Your output should consist of the lines from the first line of the records below through the one with "I'm currently sitting", exactly, minus the pictures.

RECORD EXCERPTS section start

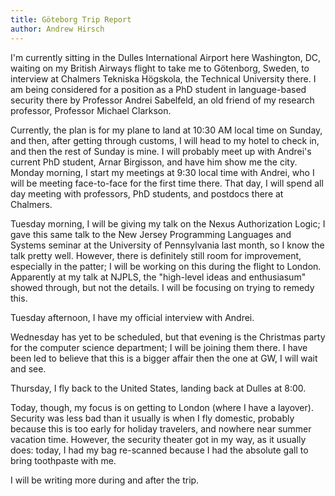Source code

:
 ```yaml
---
title: Göteborg Trip Report
author: Andrew Hirsch
---
```


I'm currently sitting in the Dulles International Airport here Washington, DC, waiting on my British Airways flight to take me to Götenborg, Sweden, to interview at Chalmers Tekniska Högskola, the Technical University there. I am being considered for a position as a PhD student in language-based security there by Professor Andrei Sabelfeld, an old friend of my research professor, Professor Michael Clarkson. 

Currently, the plan is for my plane to land at 10:30 AM local time on Sunday, and then, after getting through customs, I will head to my hotel to check in, and then the rest of Sunday is mine. I will probably meet up with Andrei's current PhD student, Arnar Birgisson, and have him show me the city. Monday morning, I start my meetings at 9:30 local time with Andrei, who I will be meeting face-to-face for the first time there. That day, I will spend all day meeting with professors, PhD students, and postdocs there at Chalmers. 

Tuesday morning, I will be giving my talk on the Nexus Authorization Logic; I gave this same talk to the New Jersey Programming Languages and Systems seminar at the University of Pennsylvania last month, so I know the talk pretty well. However, there is definitely still room for improvement, especially in the patter; I will be working on this during the flight to London. Apparently at my talk at NJPLS, the "high-level ideas and enthusiasum" showed through, but not the details. I will be focusing on trying to remedy this. 

Tuesday afternoon, I have my official interview with Andrei.

Wednesday has yet to be scheduled, but that evening is the Christmas party for the computer science department; I will be joining them there. I have been led to believe that this is a bigger affair then the one at GW, I will wait and see.

Thursday, I fly back to the United States, landing back at Dulles at 8:00.

Today, though, my focus is on getting to London (where I have a layover). Security was less bad than it usually is when I fly domestic, probably because this is too early for holiday travelers, and nowhere near summer vacation time. However, the security theater got in my way, as it usually does: today, I had my bag re-scanned because I had the absolute gall to bring toothpaste with me. 

I will be writing more during and after the trip.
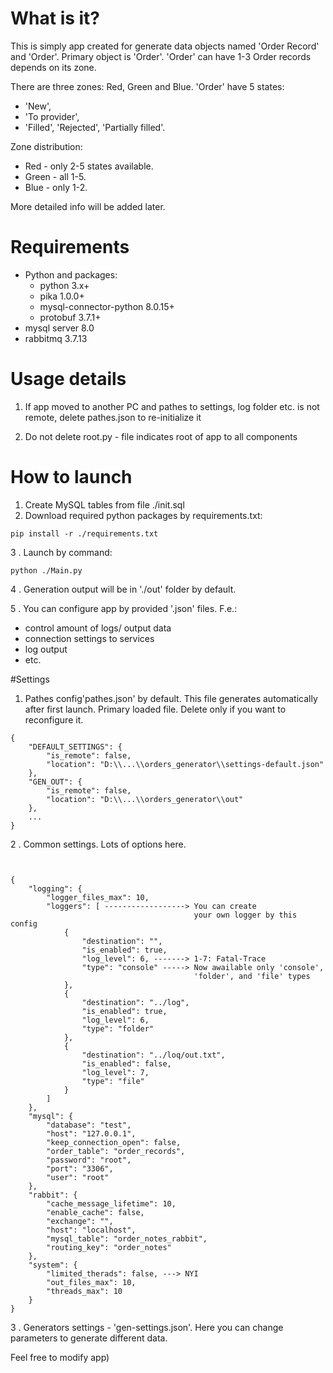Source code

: # What is it?
This is simply app created for generate data objects named 'Order Record' and 'Order'.
Primary object is 'Order'. 'Order' can have 1-3 Order records depends on its zone.

There are three zones: Red, Green and Blue. 'Order' have 5 states:
- 'New', 
- 'To provider', 
- 'Filled', 'Rejected', 'Partially filled'.

Zone distribution:

- Red - only 2-5 states available.
- Green - all 1-5.
- Blue - only 1-2.

More detailed info will be added later.  
 
# Requirements
* Python and packages:
  - python 3.x+
  - pika 1.0.0+
  - mysql-connector-python 8.0.15+
  - protobuf 3.7.1+
* mysql server 8.0
* rabbitmq 3.7.13

# Usage details
1. If app moved to another PC and pathes to settings, log folder etc. is not remote, delete pathes.json to re-initialize it

2. Do not delete root.py - file indicates root of app to all components

# How to launch

1. Create MySQL tables from file ./init.sql
2. Download required python packages by requirements.txt:
```
pip install -r ./requirements.txt
```
3 . Launch by command:
```
python ./Main.py

```
4 . Generation output will be in './out' folder by default. 

5 . You can configure app by provided '.json' files. F.e.:
- control amount of logs/ output data
- connection settings to services
- log output
- etc.  

#Settings


1. Pathes config'pathes.json' by default. 
This file generates automatically after first launch.
Primary loaded file. Delete only if you want to reconfigure it. 

```
{
    "DEFAULT_SETTINGS": {
        "is_remote": false,
        "location": "D:\\...\\orders_generator\\settings-default.json"
    },
    "GEN_OUT": {
        "is_remote": false,
        "location": "D:\\...\\orders_generator\\out"
    },
    ...
}

```
2 . Common settings. Lots of options here.
```


{
    "logging": { 
        "logger_files_max": 10, 
        "loggers": [ ------------------> You can create 
                                         your own logger by this config 
            {
                "destination": "",
                "is_enabled": true,
                "log_level": 6, -------> 1-7: Fatal-Trace
                "type": "console" -----> Now awailable only 'console', 
                                         'folder', and 'file' types
            },
            {
                "destination": "../log",
                "is_enabled": true,
                "log_level": 6,
                "type": "folder"
            },
            {
                "destination": "../loq/out.txt",
                "is_enabled": false,
                "log_level": 7,
                "type": "file"
            }
        ]
    },
    "mysql": {
        "database": "test",
        "host": "127.0.0.1",
        "keep_connection_open": false,
        "order_table": "order_records",
        "password": "root",
        "port": "3306",
        "user": "root"
    },
    "rabbit": {
        "cache_message_lifetime": 10,
        "enable_cache": false,
        "exchange": "",
        "host": "localhost",
        "mysql_table": "order_notes_rabbit",
        "routing_key": "order_notes"
    },
    "system": {
        "limited_therads": false, ---> NYI
        "out_files_max": 10,
        "threads_max": 10
    }
}
```

3 . Generators settings - 'gen-settings.json'. Here you can change parameters
to generate different data. 

Feel free to modify app)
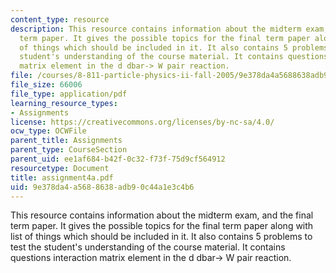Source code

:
 ```yaml
---
content_type: resource
description: This resource contains information about the midterm exam, and the final
  term paper. It gives the possible topics for the final term paper along with list
  of things which should be included in it. It also contains 5 problems to test the
  student's understanding of the course material. It contains questions interaction
  matrix element in the d dbar-> W pair reaction.
file: /courses/8-811-particle-physics-ii-fall-2005/9e378da4a5688638adb90c44a1e3c4b6_assignment4a.pdf
file_size: 66006
file_type: application/pdf
learning_resource_types:
- Assignments
license: https://creativecommons.org/licenses/by-nc-sa/4.0/
ocw_type: OCWFile
parent_title: Assignments
parent_type: CourseSection
parent_uid: ee1af684-b42f-0c32-f73f-75d9cf564912
resourcetype: Document
title: assignment4a.pdf
uid: 9e378da4-a568-8638-adb9-0c44a1e3c4b6
---
```

This resource contains information about the midterm exam, and the final term paper. It gives the possible topics for the final term paper along with list of things which should be included in it. It also contains 5 problems to test the student's understanding of the course material. It contains questions interaction matrix element in the d dbar-> W pair reaction.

RECORD EXCERPTS section end

_RESULT FOR THIS TASK_
Source code

:
 ```yaml
---
title: Göteborg Trip Report
author: Andrew Hirsch
---
```


I'm currently sitting in the Dulles International Airport here Washington, DC, waiting on my British Airways flight to take me to Götenborg, Sweden, to interview at Chalmers Tekniska Högskola, the Technical University there. I am being considered for a position as a PhD student in language-based security there by Professor Andrei Sabelfeld, an old friend of my research professor, Professor Michael Clarkson. 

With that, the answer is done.